В Курчатовский институт я пришел работать в 1954 году. Там же были и первая практика, и защита диплома, поэтому фактически в стенах Курчатовского я пребывал с 1952 года.
Традиционно многие выпускники нашего факультета делали диплом у Меркина Владимира Иосифовича — это 6-й, технологический сектор Курчатовского института. Наш декан в МЭИ Иван Иванович Новиков, который в Минсредмаше был начальником научно-технического управления, с Меркиным был давно и хорошо знаком. И так повелось, что часть дипломников именно в 6-м секторе делали различные новые проекты — задолго до того, как что-то начиналось: проекты атомных станций, проекты кораблей, проекты самолетов и атомных крылатых ракет.
Должен был попасть к Меркину и я, но у него уже все было переполнено, и мы пошли к Савелию Моисеевичу Фейнбергу, который тоже читал нам лекции. У Фейнберга я делал диплом по реактору СМ на тяжелой воде (сейчас усовершенствованный СМ-3 на обычной воде работает в Мелекессе). После диплома Меркин всех нас забрал к себе.

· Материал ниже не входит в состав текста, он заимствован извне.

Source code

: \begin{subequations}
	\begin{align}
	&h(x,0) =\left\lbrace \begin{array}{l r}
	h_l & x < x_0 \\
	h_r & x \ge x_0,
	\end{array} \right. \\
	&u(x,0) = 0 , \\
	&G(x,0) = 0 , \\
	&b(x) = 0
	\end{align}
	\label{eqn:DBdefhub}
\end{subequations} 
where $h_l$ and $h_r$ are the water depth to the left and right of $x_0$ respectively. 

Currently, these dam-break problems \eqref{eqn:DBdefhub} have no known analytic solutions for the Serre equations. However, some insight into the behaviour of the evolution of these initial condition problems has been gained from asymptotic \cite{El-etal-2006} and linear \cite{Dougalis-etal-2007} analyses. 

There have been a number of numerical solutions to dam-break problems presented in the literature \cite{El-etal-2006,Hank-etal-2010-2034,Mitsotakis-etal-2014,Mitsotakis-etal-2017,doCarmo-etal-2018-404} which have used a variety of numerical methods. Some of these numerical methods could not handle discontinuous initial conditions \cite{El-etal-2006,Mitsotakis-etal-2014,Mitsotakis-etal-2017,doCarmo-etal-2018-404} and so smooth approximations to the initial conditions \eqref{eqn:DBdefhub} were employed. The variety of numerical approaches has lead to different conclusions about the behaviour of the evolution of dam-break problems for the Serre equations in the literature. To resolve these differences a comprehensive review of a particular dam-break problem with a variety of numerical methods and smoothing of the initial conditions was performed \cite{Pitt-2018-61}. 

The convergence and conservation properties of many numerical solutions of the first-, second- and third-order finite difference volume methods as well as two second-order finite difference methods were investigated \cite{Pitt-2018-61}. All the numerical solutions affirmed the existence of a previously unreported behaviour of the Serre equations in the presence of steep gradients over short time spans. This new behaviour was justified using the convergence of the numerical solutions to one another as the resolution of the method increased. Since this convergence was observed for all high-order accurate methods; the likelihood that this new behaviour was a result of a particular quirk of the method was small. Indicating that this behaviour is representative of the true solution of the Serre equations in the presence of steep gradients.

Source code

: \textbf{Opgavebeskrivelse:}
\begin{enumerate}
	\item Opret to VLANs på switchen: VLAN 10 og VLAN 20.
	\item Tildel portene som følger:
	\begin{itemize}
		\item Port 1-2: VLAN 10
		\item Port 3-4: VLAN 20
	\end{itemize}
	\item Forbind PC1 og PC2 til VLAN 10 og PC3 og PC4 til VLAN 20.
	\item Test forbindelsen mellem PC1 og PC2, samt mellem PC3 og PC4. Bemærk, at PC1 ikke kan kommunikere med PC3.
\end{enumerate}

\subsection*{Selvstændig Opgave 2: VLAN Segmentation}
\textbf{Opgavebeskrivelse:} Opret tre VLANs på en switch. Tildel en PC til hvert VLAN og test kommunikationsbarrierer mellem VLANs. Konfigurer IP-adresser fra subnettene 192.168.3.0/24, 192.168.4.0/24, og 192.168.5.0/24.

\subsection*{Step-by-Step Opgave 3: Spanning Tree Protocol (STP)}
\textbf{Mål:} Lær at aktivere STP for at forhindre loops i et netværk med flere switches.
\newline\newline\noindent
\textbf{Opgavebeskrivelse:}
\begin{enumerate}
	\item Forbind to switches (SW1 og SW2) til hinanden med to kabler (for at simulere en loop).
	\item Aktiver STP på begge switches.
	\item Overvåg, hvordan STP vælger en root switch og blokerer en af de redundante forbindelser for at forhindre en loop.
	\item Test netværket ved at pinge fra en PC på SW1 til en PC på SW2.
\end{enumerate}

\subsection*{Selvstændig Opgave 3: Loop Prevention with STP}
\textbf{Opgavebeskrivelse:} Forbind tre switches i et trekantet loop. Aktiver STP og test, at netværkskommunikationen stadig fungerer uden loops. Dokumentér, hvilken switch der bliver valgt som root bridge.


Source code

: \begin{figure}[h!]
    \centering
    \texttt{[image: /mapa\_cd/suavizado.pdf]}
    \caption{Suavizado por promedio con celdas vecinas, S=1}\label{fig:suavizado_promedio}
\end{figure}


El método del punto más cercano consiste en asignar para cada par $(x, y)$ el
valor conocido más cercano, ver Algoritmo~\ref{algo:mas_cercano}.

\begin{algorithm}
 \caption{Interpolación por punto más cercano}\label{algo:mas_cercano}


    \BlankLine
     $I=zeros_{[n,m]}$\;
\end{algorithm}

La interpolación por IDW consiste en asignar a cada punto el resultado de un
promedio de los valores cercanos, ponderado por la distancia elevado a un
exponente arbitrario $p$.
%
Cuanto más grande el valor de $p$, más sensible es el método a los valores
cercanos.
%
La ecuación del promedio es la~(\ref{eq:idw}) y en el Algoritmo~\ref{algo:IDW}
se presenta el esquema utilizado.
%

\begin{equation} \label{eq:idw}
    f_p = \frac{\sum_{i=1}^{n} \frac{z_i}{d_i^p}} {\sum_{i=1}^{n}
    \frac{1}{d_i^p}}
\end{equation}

Из-за режима секретности мы не знали, кто какой тематикой занимается. Но Пономарев-Степной, закончивший институт раньше меня, по старой дружбе поделился со мной кое-какой информацией.
Часть сотрудников занималась промышленными реакторами. Часть — атомными лодками. Я спросил Пономарева: «А ты?». — «А я — самолетом». — «Тогда бери меня к себе».

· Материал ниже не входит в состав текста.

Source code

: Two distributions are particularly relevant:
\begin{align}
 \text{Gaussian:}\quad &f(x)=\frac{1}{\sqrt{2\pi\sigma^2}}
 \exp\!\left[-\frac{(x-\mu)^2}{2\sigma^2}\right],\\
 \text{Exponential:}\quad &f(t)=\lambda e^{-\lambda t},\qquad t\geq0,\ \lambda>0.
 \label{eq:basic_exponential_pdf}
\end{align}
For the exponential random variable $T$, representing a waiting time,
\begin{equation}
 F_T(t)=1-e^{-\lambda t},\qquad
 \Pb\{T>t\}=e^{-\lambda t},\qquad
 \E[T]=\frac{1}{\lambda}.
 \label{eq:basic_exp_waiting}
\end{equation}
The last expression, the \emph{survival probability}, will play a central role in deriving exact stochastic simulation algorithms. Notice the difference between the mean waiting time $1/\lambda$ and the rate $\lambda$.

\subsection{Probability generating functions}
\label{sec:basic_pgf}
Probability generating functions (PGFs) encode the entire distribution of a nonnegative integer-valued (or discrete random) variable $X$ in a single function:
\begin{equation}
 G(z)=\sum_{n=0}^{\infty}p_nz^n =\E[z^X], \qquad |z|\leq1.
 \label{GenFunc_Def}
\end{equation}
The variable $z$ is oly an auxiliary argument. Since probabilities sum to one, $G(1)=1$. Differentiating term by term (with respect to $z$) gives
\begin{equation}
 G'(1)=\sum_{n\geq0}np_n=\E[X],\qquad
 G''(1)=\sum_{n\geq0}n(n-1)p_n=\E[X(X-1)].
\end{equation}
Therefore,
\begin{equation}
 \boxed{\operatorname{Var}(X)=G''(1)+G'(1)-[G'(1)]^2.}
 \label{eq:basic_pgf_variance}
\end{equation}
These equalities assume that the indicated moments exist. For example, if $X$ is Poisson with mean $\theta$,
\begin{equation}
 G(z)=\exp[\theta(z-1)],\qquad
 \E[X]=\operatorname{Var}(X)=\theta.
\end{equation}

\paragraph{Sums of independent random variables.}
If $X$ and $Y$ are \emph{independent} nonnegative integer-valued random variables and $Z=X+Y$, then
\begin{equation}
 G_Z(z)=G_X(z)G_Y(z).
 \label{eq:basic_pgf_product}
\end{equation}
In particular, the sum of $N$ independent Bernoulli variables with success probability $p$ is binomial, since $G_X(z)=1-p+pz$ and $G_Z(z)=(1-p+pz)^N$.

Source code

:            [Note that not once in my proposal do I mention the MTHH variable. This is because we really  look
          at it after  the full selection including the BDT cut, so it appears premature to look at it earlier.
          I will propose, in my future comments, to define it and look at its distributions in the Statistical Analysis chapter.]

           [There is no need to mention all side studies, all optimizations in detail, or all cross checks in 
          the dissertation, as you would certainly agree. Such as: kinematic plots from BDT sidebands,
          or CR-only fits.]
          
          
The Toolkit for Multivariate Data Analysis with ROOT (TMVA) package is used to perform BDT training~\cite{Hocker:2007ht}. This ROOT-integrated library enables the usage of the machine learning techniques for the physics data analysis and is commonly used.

Вот так я и включился в работу. К этому времени группа, в которой был Пономарев-Степной, уже сделала ряд дипломных проектов, где была показана возможность создания самолетов и особенно крылатых ракет. В 1952 году четыре диплома по разным типам самолетов сделали Пономарев-Степной, Савушкин, Виноходов, Осмачкин. На основании всей этой работы был подготовлен итоговый отчет, с которым вышли на руководство (тогда еще было ПГУ).

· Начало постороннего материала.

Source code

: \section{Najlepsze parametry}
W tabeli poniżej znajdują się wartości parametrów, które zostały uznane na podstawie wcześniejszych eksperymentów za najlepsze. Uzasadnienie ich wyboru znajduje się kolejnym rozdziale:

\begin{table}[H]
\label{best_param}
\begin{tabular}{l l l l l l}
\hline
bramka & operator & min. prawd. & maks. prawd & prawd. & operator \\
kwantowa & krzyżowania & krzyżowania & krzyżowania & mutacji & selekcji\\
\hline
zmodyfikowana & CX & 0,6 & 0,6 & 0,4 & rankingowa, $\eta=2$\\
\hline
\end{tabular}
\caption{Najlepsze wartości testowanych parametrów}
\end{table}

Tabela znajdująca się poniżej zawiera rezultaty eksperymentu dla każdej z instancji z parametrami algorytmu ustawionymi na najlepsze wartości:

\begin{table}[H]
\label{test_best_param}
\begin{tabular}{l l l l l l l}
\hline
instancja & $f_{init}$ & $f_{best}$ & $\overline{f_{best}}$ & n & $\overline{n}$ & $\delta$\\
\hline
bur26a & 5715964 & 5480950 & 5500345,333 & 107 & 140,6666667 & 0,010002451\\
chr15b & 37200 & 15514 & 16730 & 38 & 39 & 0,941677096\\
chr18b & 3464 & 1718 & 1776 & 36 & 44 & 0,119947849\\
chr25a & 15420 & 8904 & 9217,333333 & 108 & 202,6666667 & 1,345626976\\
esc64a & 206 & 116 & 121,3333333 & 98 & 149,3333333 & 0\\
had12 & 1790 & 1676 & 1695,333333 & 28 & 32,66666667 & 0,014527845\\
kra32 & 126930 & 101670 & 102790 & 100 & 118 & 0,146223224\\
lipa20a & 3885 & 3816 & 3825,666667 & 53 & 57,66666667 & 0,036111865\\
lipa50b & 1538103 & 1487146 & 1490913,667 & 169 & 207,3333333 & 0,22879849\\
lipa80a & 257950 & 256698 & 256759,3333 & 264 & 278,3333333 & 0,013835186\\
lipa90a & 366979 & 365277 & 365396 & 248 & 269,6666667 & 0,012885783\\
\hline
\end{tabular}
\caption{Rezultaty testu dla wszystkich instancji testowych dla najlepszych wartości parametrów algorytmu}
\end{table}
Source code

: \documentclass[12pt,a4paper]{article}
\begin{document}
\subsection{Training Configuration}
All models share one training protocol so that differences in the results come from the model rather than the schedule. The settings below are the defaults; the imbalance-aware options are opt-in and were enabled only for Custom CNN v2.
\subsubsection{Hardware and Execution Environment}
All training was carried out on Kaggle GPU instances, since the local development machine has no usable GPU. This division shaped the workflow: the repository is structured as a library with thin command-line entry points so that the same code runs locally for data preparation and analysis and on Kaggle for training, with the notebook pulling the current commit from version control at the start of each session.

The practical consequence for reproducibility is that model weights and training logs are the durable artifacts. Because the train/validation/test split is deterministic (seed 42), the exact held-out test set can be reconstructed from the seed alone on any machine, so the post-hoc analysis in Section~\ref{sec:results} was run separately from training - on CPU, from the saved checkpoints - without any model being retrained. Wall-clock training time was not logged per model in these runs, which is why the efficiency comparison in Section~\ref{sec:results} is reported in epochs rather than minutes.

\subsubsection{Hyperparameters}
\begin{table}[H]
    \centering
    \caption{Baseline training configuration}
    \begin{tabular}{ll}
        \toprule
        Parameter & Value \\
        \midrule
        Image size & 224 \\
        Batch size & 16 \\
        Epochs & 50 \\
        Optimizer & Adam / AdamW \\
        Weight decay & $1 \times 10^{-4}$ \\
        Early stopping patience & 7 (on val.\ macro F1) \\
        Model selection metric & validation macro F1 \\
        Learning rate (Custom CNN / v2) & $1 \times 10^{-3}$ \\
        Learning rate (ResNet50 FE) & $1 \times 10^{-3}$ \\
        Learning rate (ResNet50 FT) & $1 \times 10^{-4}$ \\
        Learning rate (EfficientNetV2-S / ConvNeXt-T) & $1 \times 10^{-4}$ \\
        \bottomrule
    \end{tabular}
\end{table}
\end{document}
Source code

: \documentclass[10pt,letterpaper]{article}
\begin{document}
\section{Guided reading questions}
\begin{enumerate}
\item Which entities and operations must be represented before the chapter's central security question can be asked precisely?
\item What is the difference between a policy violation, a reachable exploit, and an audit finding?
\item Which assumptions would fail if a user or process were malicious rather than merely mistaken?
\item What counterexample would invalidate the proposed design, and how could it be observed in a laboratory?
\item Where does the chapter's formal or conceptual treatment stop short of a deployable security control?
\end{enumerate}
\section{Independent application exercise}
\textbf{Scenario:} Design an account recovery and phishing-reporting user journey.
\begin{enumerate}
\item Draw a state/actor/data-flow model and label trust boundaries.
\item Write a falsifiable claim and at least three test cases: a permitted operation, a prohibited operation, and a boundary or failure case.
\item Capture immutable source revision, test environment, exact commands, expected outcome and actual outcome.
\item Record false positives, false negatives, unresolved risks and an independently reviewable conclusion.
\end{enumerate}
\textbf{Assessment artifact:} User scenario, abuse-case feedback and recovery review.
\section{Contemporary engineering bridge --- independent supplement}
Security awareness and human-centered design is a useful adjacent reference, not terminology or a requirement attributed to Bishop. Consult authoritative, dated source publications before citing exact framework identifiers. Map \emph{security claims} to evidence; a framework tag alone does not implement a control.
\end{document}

В секторе велись не только расчетно-теоретические, но и технологические работы. Например, Меркин поручил Виноходову заниматься технологией тепловыделяющих элементов. Был создан тепловыделяющий элемент на основе керамики: шестигранные трубки — примерно сантиметр, с двух сторон окись бериллия, а посередине — окись урана. Как макароны выдавливать — примерно такое оборудование было. В секторе начали сами выпускать опытные образцы. А потом был построен завод в Усть-Каменогорске, за это взялся Славский. И для первого реактора была выпущена первая партия этих элементов. Она до сих пор у нас на складе хранится.
Самолетов, в которые непосредственно можно было встроить реактор, еще не существовало. Все-таки вес такого самолета получался несколько больше достигнутого. И определялся он, конечно, не столько весом реактора, сколько весом защиты.
Пономарев направил меня заниматься защитой. Выбрали материалы, которые в то время не использовались для защиты (в частности, гидрид лития). Игорь Васильевич Курчатов поддержал нас с этой идеей. Гидрид лития тем хорош, что выдерживает температуру около 600 градусов. Мы тогда не знали, что это вещество уже используется при создании оружия. Курчатов нас спрашивает: «Вы его видели?» — «Нет, Игорь Васильевич». — «Хорошо, увидите». И Курчатов тут же набрал по телефону Бочвара: «Придут к тебе мои ребята, покажи им гидрид лития».
На следующий же день, хотя это все было достаточно секретно, нам показали, что такое гидрид лития. Как хозяйственное мыло. Крошку бросили в снег — вспыхнул. Вот так Игорь Васильевич работал с нами.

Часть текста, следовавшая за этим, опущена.